The Journey to Net-Zero: Bridging the Gap
Achieving Net-Zero requires a strategic hierarchy of action. This is often described as the “Reduce, Replace, Neutralise” strategy.
Reduce
The first priority is always operational efficiency. Companies must reduce their total energy demand through improved technologies and more efficient processes. This reduces the total volume of emissions that must be addressed.
Replace
The second priority is replacement.
This involves transitioning from fossil-fuel energy to renewable energy.
Many companies cannot install enough on-site solar panels to power their entire operations. In these cases, RECs act as the essential replacement tool. They allow a company to support large-scale renewable projects off-site while claiming the green attributes for their own reporting.
Neutralise
The final stage is neutralisation. After a company has reduced its emissions by 90 percent or more, residual emissions may remain that are impossible to eliminate. These must be neutralised using permanent carbon removals.
RECs are the bridge that helps companies reach that final 10 per cent threshold by efficiently managing their Scope 2 footprint during the transition.
Navigating the APAC Landscape with Asiarecs
Unlike the unified markets of Europe or North America, the APAC region is highly fragmented.
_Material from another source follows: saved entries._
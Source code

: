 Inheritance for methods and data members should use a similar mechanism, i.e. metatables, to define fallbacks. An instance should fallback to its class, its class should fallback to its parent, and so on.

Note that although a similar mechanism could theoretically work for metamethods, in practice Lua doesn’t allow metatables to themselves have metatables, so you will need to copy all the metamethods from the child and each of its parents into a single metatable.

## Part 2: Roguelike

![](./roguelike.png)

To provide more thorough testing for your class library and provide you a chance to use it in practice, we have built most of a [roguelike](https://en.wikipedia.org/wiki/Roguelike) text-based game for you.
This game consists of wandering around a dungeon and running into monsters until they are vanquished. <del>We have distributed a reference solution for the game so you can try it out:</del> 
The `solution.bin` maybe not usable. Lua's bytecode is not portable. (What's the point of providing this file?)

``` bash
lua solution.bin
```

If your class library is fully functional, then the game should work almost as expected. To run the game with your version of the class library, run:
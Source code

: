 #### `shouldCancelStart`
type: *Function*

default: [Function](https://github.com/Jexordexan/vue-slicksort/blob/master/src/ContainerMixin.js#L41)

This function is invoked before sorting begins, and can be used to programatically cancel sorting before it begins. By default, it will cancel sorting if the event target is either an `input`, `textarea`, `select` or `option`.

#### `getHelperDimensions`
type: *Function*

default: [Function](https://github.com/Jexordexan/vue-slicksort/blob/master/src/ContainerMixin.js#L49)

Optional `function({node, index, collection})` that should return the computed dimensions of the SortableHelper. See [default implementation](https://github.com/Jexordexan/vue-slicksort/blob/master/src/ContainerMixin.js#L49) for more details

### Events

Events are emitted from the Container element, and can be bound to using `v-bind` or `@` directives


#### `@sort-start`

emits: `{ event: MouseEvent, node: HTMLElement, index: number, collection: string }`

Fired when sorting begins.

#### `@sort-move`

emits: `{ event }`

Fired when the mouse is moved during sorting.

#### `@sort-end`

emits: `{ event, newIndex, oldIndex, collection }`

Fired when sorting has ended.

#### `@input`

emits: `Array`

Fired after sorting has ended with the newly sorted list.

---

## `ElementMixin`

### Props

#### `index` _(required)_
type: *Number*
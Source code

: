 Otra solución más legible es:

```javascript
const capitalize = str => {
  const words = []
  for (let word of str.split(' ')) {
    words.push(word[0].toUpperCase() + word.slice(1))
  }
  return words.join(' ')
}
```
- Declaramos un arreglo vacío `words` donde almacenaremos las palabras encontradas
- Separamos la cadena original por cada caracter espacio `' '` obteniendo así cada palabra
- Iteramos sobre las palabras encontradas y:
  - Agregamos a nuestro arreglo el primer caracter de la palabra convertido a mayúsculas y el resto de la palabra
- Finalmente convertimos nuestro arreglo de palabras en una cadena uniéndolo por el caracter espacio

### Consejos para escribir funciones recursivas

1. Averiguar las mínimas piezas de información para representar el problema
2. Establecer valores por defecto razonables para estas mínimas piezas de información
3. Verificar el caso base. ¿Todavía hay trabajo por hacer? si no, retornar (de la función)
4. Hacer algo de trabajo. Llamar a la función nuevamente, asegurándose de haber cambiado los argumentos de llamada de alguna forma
Countries such as Singapore, Malaysia, Vietnam, and Indonesia have distinct regulations, grid structures, and registry requirements.
SBTi and other global frameworks demand that credits be sourced locally. However, in many emerging markets, the supply of high-quality and verified RECs is limited. This can lead to price volatility and procurement delays.
Singapore has introduced the SS 673 standard to bring more structure to its local REC market. It allows Singapore businesses to acquire regional RECs—those which weren’t produced in Singapore—to reduce their emissions.
Asiarecs helps businesses navigate the complexities of acquiring these regional RECs, allowing businesses to contribute to a greener environment despite the local REC shortage.
Partner with Asiarecs Today!
Companies that meet science-based targets enjoy greater investor confidence, improved supply chain resilience, and a stronger brand reputation.
Asiarecs is dedicated to helping businesses simplify this journey. We provide the platform and the expertise needed to secure green energy certificates across diverse markets. Our goal is to ensure your energy procurement supports your 2030 and 2050 targets.
Contact Asiarecs today to align your energy strategy with the latest in climate science.
Frequently Asked Questions
Can I use RECs to reduce my Scope 3 (Supply Chain) emissions?
Yes, as of 2026, the SBTi increasingly encourages companies to work with their suppliers to procure RECs. If your suppliers use renewable energy certificates to decarbonise their own electricity use, it directly reduces the “purchased goods and services” portion of your Scope 3 footprint.
What is the difference between "bundled" and "unbundled" RECs?
Bundled RECs are purchased directly alongside the physical electricity from a utility or via a Power Purchase Agreement (PPA). Unbundled RECs, which Asiarecs specialises in, allow you to purchase the green attributes separately from your physical power supply, providing the flexibility to go green even if your local utility does not offer a renewable energy option.
Is there an expiration date on RECs?
Yes. To maintain integrity, RECs typically have a vintage (the year the energy was generated). Under the GHG Protocol and SBTi, you should generally use RECs with a vintage that matches the reporting year of your electricity consumption to ensure your data is current and accurate.
How do RECs support the Additionality of renewable energy?
Additionality is the concept that your purchase directly leads to new renewable energy being built.
By purchasing RECs from new projects or those in emerging markets, you provide the financial incentive (the “green premium”) that makes renewable projects more viable than fossil fuel alternatives. This, in turn, accelerates grid decarbonisation.